(Beginning of Supplied data)

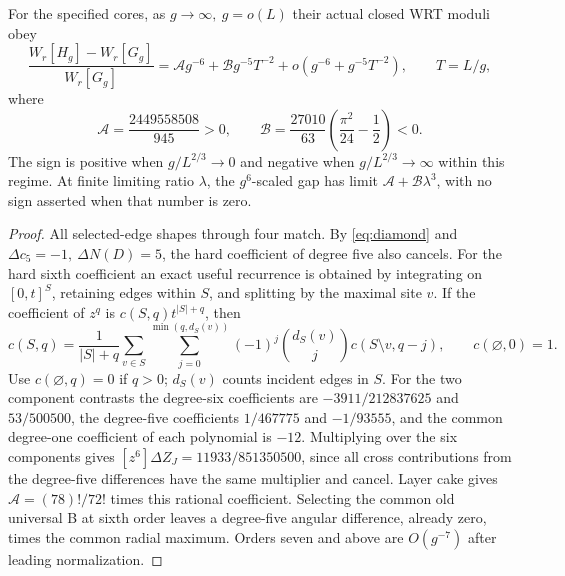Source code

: \begin{theorem}\label{thm:reversal}
For the specified cores, as \(g\to\infty,\ g=o(L)\) their actual closed WRT moduli obey
\[
 \frac{W_r[H_g]-W_r[G_g]}{W_r[G_g]}
 =\mathcal A g^{-6}+\mathcal B g^{-5}T^{-2}
    +o(g^{-6}+g^{-5}T^{-2}),\qquad T=L/g,
\]
where
\[
 \mathcal A=\frac{2449558508}{945}>0,\qquad
 \mathcal B=\frac{27010}{63}\left(\frac{\pi^2}{24}-\frac12\right)<0 .
\]
The sign is positive when \(g/L^{2/3}\to0\) and negative when \(g/L^{2/3}\to\infty\) within this regime. At finite limiting ratio \(\lambda\), the \(g^6\)-scaled gap has limit \(\mathcal A+\mathcal B\lambda^3\), with no sign asserted when that number is zero.
\end{theorem}

\begin{proof}
All selected-edge shapes through four match. By \eqref{eq:diamond} and \(\Delta c_5=-1,\ \Delta N(D)=5\), the hard coefficient of degree five also cancels. For the hard sixth coefficient an exact useful recurrence is obtained by integrating on \([0,t]^S\), retaining edges within \(S\), and splitting by the maximal site \(v\). If the coefficient of \(z^q\) is \(c(S,q)t^{|S|+q}\), then
\[
 c(S,q)=\frac1{|S|+q}\sum_{v\in S}\sum_{j=0}^{\min(q,d_S(v))}
             (-1)^j\binom{d_S(v)}j c(S\setminus v,q-j),\qquad c(\varnothing,0)=1 .
\]
Use \(c(\varnothing,q)=0\) if \(q>0\); \(d_S(v)\) counts incident edges in \(S\). For the two component contrasts the degree-six coefficients are \(-3911/212837625\) and \(53/500500\), the degree-five coefficients \(1/467775\) and \(-1/93555\), and the common degree-one coefficient of each polynomial is \(-12\). Multiplying over the six components gives \([z^6]\Delta Z_J=11933/851350500\), since all cross contributions from the degree-five differences have the same multiplier and cancel. Layer cake gives \(\mathcal A=(78)!/72!\) times this rational coefficient. Selecting the common old universal B at sixth order leaves a degree-five angular difference, already zero, times the common radial maximum. Orders seven and above are \(O(g^{-7})\) after leading normalization.


\end{proof}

(End of Supplied data)

• **Problem requirements**
Search the material above for the word "theorem", then copy out each line that has it.

• **Answer to this problem**
: \begin{theorem}\label{thm:reversal}
\end{theorem}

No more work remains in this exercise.